Qセルズを初めとする先進国企業の多くは、この価格下落についていけなくなっている。Qセルズも例外ではなかった。業績を表にまとめた。2011年に業績は急速に悪化している。太陽電池以外に事業を拡大したが、急速な価格下落により資金が枯渇することになった。
韓国企業の出資が続く欧米の太陽光発電企業
4月3日に破綻したQセルズは8月29日に、韓国のハンファグループにドイツの製造、開発拠点、マレーシアの製造拠点など事業の大半を譲渡する旨発表した。ドイツの1550名の従業員は1250名に削減されるが、マレーシアの500名の従業員は維持される。正確な譲渡額は発表されていないが、数億ユーロの債務を引き継ぎ、数千万ユーロの現金が支払われる契約とされている。

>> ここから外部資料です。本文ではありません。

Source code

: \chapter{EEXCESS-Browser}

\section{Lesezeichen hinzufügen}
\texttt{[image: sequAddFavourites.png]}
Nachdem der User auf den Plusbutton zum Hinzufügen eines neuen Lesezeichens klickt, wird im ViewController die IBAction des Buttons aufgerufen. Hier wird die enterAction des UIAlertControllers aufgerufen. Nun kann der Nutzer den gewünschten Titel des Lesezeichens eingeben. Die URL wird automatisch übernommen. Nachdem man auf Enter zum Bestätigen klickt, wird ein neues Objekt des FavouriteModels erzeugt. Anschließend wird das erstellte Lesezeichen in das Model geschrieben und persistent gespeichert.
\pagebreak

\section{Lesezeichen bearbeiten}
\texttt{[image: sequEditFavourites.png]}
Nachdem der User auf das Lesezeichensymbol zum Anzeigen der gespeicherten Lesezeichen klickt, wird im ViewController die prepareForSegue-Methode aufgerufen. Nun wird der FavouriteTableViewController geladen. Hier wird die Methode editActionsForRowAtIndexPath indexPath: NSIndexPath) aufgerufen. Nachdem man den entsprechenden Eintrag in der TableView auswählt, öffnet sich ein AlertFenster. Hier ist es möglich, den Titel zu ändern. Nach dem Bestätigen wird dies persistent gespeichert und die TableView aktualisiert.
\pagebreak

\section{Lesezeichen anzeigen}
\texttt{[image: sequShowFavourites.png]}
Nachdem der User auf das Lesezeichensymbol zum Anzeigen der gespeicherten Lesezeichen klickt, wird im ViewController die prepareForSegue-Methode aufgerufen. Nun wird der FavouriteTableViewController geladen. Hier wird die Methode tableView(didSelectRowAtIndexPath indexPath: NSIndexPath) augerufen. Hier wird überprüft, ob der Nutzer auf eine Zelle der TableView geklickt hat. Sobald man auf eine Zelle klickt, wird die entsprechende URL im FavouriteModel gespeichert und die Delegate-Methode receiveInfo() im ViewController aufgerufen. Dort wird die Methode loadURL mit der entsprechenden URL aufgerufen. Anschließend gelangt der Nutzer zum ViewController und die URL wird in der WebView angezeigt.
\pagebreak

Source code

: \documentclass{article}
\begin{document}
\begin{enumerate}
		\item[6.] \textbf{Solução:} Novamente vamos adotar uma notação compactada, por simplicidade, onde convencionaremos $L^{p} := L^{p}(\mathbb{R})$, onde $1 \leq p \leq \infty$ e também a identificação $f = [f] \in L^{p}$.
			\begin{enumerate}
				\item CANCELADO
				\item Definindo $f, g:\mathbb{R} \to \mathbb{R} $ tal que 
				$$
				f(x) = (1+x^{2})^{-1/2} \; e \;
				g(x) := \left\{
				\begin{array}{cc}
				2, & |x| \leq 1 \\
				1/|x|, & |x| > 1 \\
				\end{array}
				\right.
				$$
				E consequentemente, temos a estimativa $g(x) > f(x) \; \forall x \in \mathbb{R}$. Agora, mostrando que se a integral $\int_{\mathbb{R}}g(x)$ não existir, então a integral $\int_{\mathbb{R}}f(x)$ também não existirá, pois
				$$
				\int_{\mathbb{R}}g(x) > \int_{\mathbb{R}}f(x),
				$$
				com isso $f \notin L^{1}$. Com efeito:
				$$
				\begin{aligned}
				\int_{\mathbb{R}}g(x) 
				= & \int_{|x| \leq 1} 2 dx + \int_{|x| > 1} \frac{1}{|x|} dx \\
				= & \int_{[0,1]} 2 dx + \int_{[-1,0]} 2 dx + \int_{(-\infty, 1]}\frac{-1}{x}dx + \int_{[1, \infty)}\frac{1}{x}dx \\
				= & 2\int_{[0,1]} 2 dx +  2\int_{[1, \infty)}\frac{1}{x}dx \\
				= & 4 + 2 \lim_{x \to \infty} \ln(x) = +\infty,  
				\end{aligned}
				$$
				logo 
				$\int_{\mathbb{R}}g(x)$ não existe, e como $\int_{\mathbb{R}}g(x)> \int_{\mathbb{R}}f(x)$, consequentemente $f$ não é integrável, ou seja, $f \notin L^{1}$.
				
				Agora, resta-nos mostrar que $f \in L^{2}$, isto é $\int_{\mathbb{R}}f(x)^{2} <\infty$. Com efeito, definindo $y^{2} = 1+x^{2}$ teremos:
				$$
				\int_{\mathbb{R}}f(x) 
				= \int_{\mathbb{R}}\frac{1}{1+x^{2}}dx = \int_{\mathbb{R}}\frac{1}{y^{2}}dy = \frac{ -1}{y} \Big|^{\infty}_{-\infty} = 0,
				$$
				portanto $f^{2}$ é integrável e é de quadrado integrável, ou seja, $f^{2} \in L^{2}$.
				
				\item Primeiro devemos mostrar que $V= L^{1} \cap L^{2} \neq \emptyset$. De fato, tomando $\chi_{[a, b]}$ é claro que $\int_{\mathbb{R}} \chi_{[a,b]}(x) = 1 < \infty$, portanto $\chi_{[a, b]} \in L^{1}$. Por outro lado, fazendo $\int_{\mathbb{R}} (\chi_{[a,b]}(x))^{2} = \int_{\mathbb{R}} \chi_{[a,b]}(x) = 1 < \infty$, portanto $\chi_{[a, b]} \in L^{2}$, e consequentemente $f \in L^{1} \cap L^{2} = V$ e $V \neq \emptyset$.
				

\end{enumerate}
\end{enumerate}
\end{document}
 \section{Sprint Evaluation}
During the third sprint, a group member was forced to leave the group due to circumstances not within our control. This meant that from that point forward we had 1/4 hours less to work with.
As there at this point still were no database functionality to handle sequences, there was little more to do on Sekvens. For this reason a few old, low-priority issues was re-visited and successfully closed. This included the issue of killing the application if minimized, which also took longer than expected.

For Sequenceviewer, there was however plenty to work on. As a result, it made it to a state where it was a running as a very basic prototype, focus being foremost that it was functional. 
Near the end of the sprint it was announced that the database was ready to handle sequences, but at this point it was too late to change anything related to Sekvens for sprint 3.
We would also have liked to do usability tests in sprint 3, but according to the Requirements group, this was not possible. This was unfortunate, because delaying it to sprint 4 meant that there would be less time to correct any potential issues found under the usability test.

Qセルズ以外にも、韓国系企業の太陽光発電事業への進出は続いている。2011年11月には、韓国でシリコン系電池の製造を行っているヒュンダイ重工がフランス・セイントゴベインと共同で韓国にCIGS電池工場を建設する旨発表している。CIGS電池は日本でもソーラーフロンティアが宮崎で製造している変換効率の良い化合物系の電池だ。変換効率に優れ、信頼性が高く、今後コストが下がると期待されている。
米国のベンチャー企業にも韓国の出資が続いている。2011年9月には韓国のSKグループによるCIGS技術を持つヘリオボルトに対する5000万ドルの出資が発表されている。やはり、CIGS電池の研究を行っている米国のベンチャー企業スティオン社には、昨年末韓国企業連合が1億3千万ドルの出資を行った。スティオン社は韓国LG系列の液晶製造装置メーカーアヴァコ社と共同で製造装置の開発を行うと発表している。